Moreover, the NAPI allows for packet drops in hardware if the system is overwhelmed. This happens when the buffers on the NIC fill up completely while the, now poll-driven system, cannot process them further. IRQs are disabled, so the NIC cannot trigger further IRQs and incoming packets are discarded by the NIC without affecting the CPU.

In few words, the NAPI is both simple and efficient, a low loaded system spends the CPU resources to improve the packet latency while mid and high loaded systems spend the CPU resources for packet processing in order to maximize the throughput.

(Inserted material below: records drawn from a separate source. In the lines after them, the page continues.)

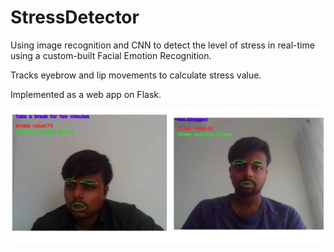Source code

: # StressDetector

Using image recognition and CNN to detect the level of stress in real-time using a custom-built Facial Emotion Recognition. 

Tracks eyebrow and lip movements to calculate stress value. 

Implemented as a web app on Flask.

![Output](https://github.com/imnishanth/StressDetector/blob/main/stress.png)

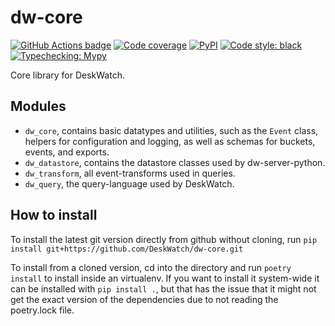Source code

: dw-core
=======

[![GitHub Actions badge](https://github.com/DeskWatch/dw-core/workflows/Build/badge.svg)](https://github.com/DeskWatch/dw-core/actions)
[![Code coverage](https://codecov.io/gh/DeskWatch/dw-core/branch/master/graph/badge.svg)](https://codecov.io/gh/DeskWatch/dw-core)
[![PyPI](https://img.shields.io/pypi/v/dw-core)](https://pypi.org/project/dw-core/)
[![Code style: black](https://img.shields.io/badge/code%20style-black-000000.svg)](https://github.com/psf/black)
[![Typechecking: Mypy](http://www.mypy-lang.org/static/mypy_badge.svg)](http://mypy-lang.org/)


Core library for DeskWatch.


## Modules

 - `dw_core`, contains basic datatypes and utilities, such as the `Event` class, helpers for configuration and logging, as well as schemas for buckets, events, and exports.
 - `dw_datastore`, contains the datastore classes used by dw-server-python.
 - `dw_transform`, all event-transforms used in queries.
 - `dw_query`, the query-language used by DeskWatch.


## How to install

To install the latest git version directly from github without cloning, run
`pip install git+https://github.com/DeskWatch/dw-core.git`

To install from a cloned version, cd into the directory and run
`poetry install` to install inside an virtualenv. If you want to install it
system-wide it can be installed with `pip install .`, but that has the issue
that it might not get the exact version of the dependencies due to not reading
the poetry.lock file.

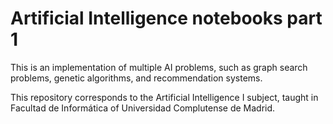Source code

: # Artificial Intelligence notebooks part 1
This is an implementation of multiple AI problems, such as graph search problems, genetic algorithms, and recommendation systems.

This repository corresponds to the Artificial Intelligence I subject, taught in Facultad de Informática of Universidad Complutense de Madrid.
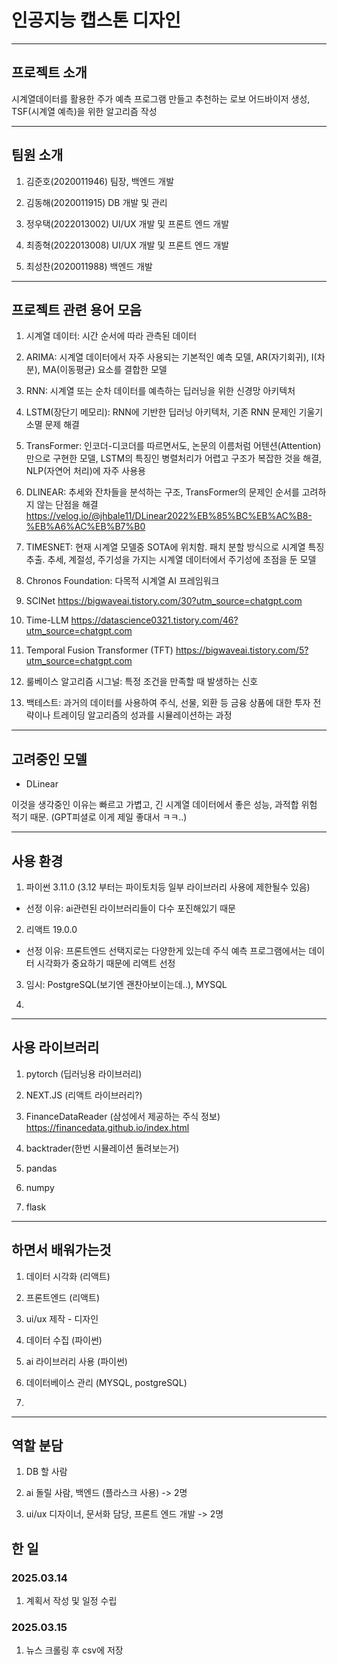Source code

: # __인공지능 캡스톤 디자인__

---

## __프로젝트 소개__

시계열데이터를 활용한 주가 예측 프로그램 만들고 추천하는 로보 어드바이저 생성, TSF(시계열 예측)을 위한 알고리즘 작성


---

## __팀원 소개__

1. 김준호(2020011946) 팀장, 백엔드 개발

2. 김동해(2020011915) DB 개발 및 관리

3. 정우택(2022013002) UI/UX 개발 및 프론트 엔드 개발

4. 최종혁(2022013008) UI/UX 개발 및 프론트 엔드 개발

5. 최성찬(2020011988) 백엔드 개발


---

## __프로젝트 관련 용어 모음__

1. 시계열 데이터: 시간 순서에 따라 관측된 데이터

2. ARIMA: 시계열 데이터에서 자주 사용되는 기본적인 예측 모델, AR(자기회귀), I(차분), MA(이동평균) 요소를 결합한 모델

2. RNN: 시계열 또는 순차 데이터를 예측하는 딥러닝을 위한 신경망 아키텍처

3. LSTM(장단기 메모리): RNN에 기반한 딥러닝 아키텍처, 기존 RNN 문제인 기울기 소멸 문제 해결

4. TransFormer: 인코더-디코더를 따르면서도, 논문의 이름처럼 어텐션(Attention)만으로 구현한 모델, LSTM의 특징인 병렬처리가 어렵고 구조가 복잡한 것을 해결, NLP(자연어 처리)에 자주 사용용

5. DLINEAR: 추세와 잔차들을 분석하는 구조, TransFormer의 문제인 순서를 고려하지 않는 단점을 해결
<https://velog.io/@jhbale11/DLinear2022%EB%85%BC%EB%AC%B8-%EB%A6%AC%EB%B7%B0>

6. TIMESNET: 현재 시계열 모델중 SOTA에 위치함. 패치 분할 방식으로 시계열 특징 추출. 추세, 계절성, 주기성을 가지는 시계열 데이터에서 주기성에 초점을 둔 모델

7. Chronos Foundation: 다목적 시계열 AI 프레임워크

8. SCINet
<https://bigwaveai.tistory.com/30?utm_source=chatgpt.com>

9. Time-LLM
<https://datascience0321.tistory.com/46?utm_source=chatgpt.com>

10. Temporal Fusion Transformer (TFT)
<https://bigwaveai.tistory.com/5?utm_source=chatgpt.com>

12. 룰베이스 알고리즘 시그널: 특정 조건을 만족할 때 발생하는 신호

13. 백테스트: 과거의 데이터를 사용하여 주식, 선물, 외환 등 금융 상품에 대한 투자 전략이나 트레이딩 알고리즘의 성과를 시뮬레이션하는 과정

---

## __고려중인 모델__

- DLinear

이것을 생각중인 이유는 빠르고 가볍고, 긴 시계열 데이터에서 좋은 성능, 과적합 위험 적기 때문. (GPT피셜로 이게 제일 좋대서 ㅋㅋ..)

---

## __사용 환경__

1. 파이썬 3.11.0 (3.12 부터는 파이토치등 일부 라이브러리 사용에 제한될수 있음)

- 선정 이유: ai관련된 라이브러리들이 다수 포진해있기 때문


2. 리액트 19.0.0

- 선정 이유: 프론트엔드 선택지로는 다양한게 있는데 주식 예측 프로그램에서는 데이터 시각화가 중요하기 때문에 리액트 선정

3. 임시: PostgreSQL(보기엔 괜찬아보이는데..), MYSQL

4.
---

## __사용 라이브러리__

1. pytorch (딥러닝용 라이브러리)

2. NEXT.JS (리액트 라이브러리?)

3. FinanceDataReader (삼성에서 제공하는 주식 정보)
<https://financedata.github.io/index.html>

4. backtrader(한번 시뮬레이션 돌려보는거)

5. pandas

6. numpy

7. flask

---

## __하면서 배워가는것__

1. 데이터 시각화 (리액트)

2. 프론트엔드 (리액트)

3. ui/ux 제작 - 디자인

4. 데이터 수집 (파이썬)

5. ai 라이브러리 사용 (파이썬)

6. 데이터베이스 관리 (MYSQL, postgreSQL)

7. 

---

## 역할 분담

1. DB 할 사람

2. ai 돌릴 사람, 백엔드 (플라스크 사용) -> 2명

3. ui/ux 디자이너, 문서화 담당, 프론트 엔드 개발 -> 2명

## 한 일

### 2025.03.14

1. 계획서 작성 및 일정 수립

### 2025.03.15

1. 뉴스 크롤링 후 csv에 저장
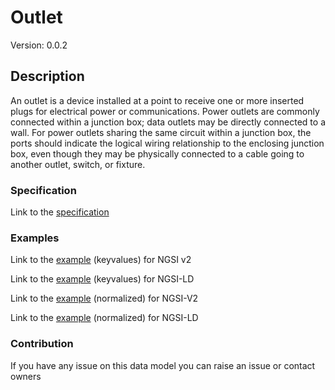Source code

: # Outlet
Version: 0.0.2

## Description 

An outlet is a device installed at a point to receive one or more inserted plugs for electrical power or communications.  Power outlets are commonly connected within a junction box; data outlets may be directly connected to a wall. For power outlets sharing the same circuit within a junction box, the ports should indicate the logical wiring relationship to the enclosing junction box, even though they may be physically connected to a cable going to another outlet, switch, or fixture.
### Specification

Link to the [specification](https://github.com/smart-data-models/incubated/tree/master/SAREF/s4bldg/Outlet/doc/spec.md)

### Examples

Link to the [example](https://github.com/smart-data-models/incubated/tree/master/SAREF/s4bldg/Outlet/examples/example.json) (keyvalues) for NGSI v2

Link to the [example](https://github.com/smart-data-models/incubated/tree/master/SAREF/s4bldg/Outlet/examples/example.jsonld) (keyvalues) for NGSI-LD

Link to the [example](https://github.com/smart-data-models/incubated/tree/master/SAREF/s4bldg/Outlet/examples/example-normalized.json) (normalized) for NGSI-V2

Link to the [example](https://github.com/smart-data-models/incubated/tree/master/SAREF/s4bldg/Outlet/examples/example-normalized.jsonld) (normalized) for NGSI-LD
### Contribution

 If you have any issue on this data model you can raise an issue or contact owners
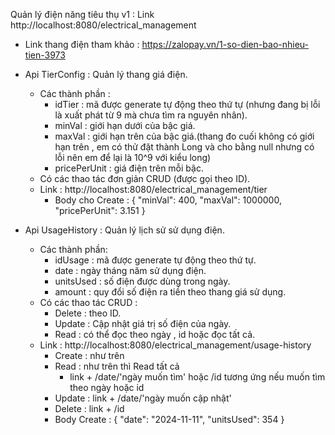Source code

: Quản lý điện năng tiêu thụ v1 : 
  Link http://localhost:8080/electrical_management
- Link thang điện tham khảo : https://zalopay.vn/1-so-dien-bao-nhieu-tien-3973
- Api TierConfig : Quản lý thang giá điện.
    - Các thành phần :
      - idTier : mã được generate tự động theo thứ tự (nhưng đang bị lỗi là xuất phát từ 9 mà chưa tìm ra nguyên nhân).
      - minVal : giới hạn dưới của bậc giá.
      - maxVal : giới hạn trên của bậc giá.(thang đo cuối không có giới hạn trên , em có thử đặt thành Long và cho bằng null nhưng có lỗi nên em để lại là 10^9 với kiểu long)
      - pricePerUnit : giá điện trên mỗi bậc.
    - Có các thao tác đơn giản CRUD (được gọi theo ID).
    - Link : http://localhost:8080/electrical_management/tier
      - Body cho Create :
        {
        "minVal": 400,
        "maxVal": 1000000,
        "pricePerUnit": 3.151
        }

- Api UsageHistory : Quản lý lịch sử sử dụng điện.
  - Các thành phần:
    - idUsage : mã được generate tự động theo thứ tự.
    - date : ngày tháng năm sử dụng điện.
    - unitsUsed : số điện được dùng trong ngày.
    - amount : quy đổi số điện ra tiền theo thang giá sử dụng.
  - Có các thao tác CRUD :
    - Delete : theo ID.
    - Update : Cập nhật giá trị số điện của ngày.
    - Read : có thể đọc theo ngày , id hoặc đọc tất cả.
  - Link : http://localhost:8080/electrical_management/usage-history
    - Create : như trên
    - Read : như trên thì Read tất cả
      - link + /date/'ngày muốn tìm' hoặc /id tương ứng nếu muốn tìm theo ngày hoặc id
    - Update : link + /date/'ngày muốn cập nhật'
    - Delete : link + /id
    - Body Create :
      {
      "date": "2024-11-11",
      "unitsUsed": 354
      }

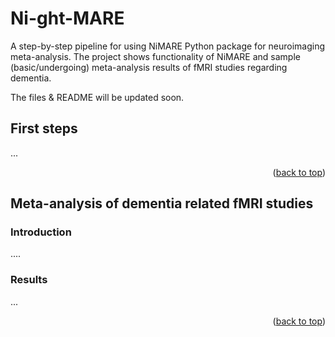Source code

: # Ni-ght-MARE
A step-by-step pipeline for using NiMARE Python package for neuroimaging meta-analysis. The project shows functionality of NiMARE and sample (basic/undergoing) meta-analysis results of fMRI studies regarding dementia. 

The files & README will be updated soon.

<div id="top"></div>

## First steps
...

<p align="right">(<a href="#top">back to top</a>)</p>

## Meta-analysis of dementia related fMRI studies

### Introduction
....

### Results
...

<p align="right">(<a href="#top">back to top</a>)</p>
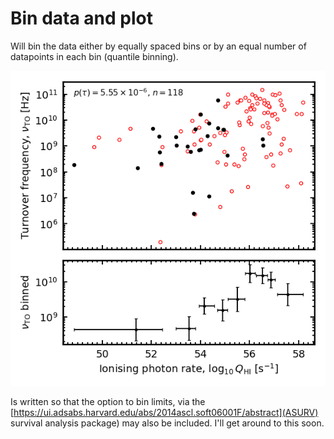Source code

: # Bin data and plot

Will bin the data either by equally spaced bins or by an equal number of datapoints in each bin (quantile binning). 

![](https://raw.githubusercontent.com/steviecurran/bin-data/refs/heads/main/Q-TOssd_uv_bot%3D14.80-bin%3DQ_SE.png)

Is written so that the option to bin limits, via the [https://ui.adsabs.harvard.edu/abs/2014ascl.soft06001F/abstract](ASURV) survival analysis package) may also be included. I'll get around to this soon.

#### B. The Role of the NIC driver

By default the NAPI reduces the IRQ rate in case of a fully utilized CPU. Thus, the receiving process rather behaves like a polling process instead of a pure IRQ-driven process with a bad IRQ to packet ratio and the maximum throughput increases at the cost of latency (cf. Section II-A).

However, there are cases where it is desirable to manually influence the IRQ rate in certain ways. For example, a high CPU load at low packet rates is undesired. NICs like the investigated Intel NICs therefore support IC (Interrupt Coalescing) schemes in order to mitigate the number of IRQs that can be generated per second [15].

IC techniques are typically based on counters (e.g. packet counter and/or timeout counters) which are often offloaded to NICs and which are configured by the NIC driver (pure software solutions are also conceivable).

An example for such an IC feature is the ITR (Interrupt Throttling Rate) which is implemented for Intel's 10 GbE



Fig. 2. ITR state machine

adapters [16]. NICs of this class have IRQ dedicated timeouts. These timeouts are configured accordingly by the driver (*ixgbe*) in the case that the *poll* function manages to process all backlogged packets that are associated to an IRQ. Until the timeout the corresponding IRQ is disabled (independent of the NAPI). If a packet arrives at the NIC within the timeout interval, then the IRQ is directly generated on the timeout, otherwise, the first packet arrival after the timeout will cause the generation of an IRQ. Figure 1 visualizes two packet arrivals and their respective IRQ.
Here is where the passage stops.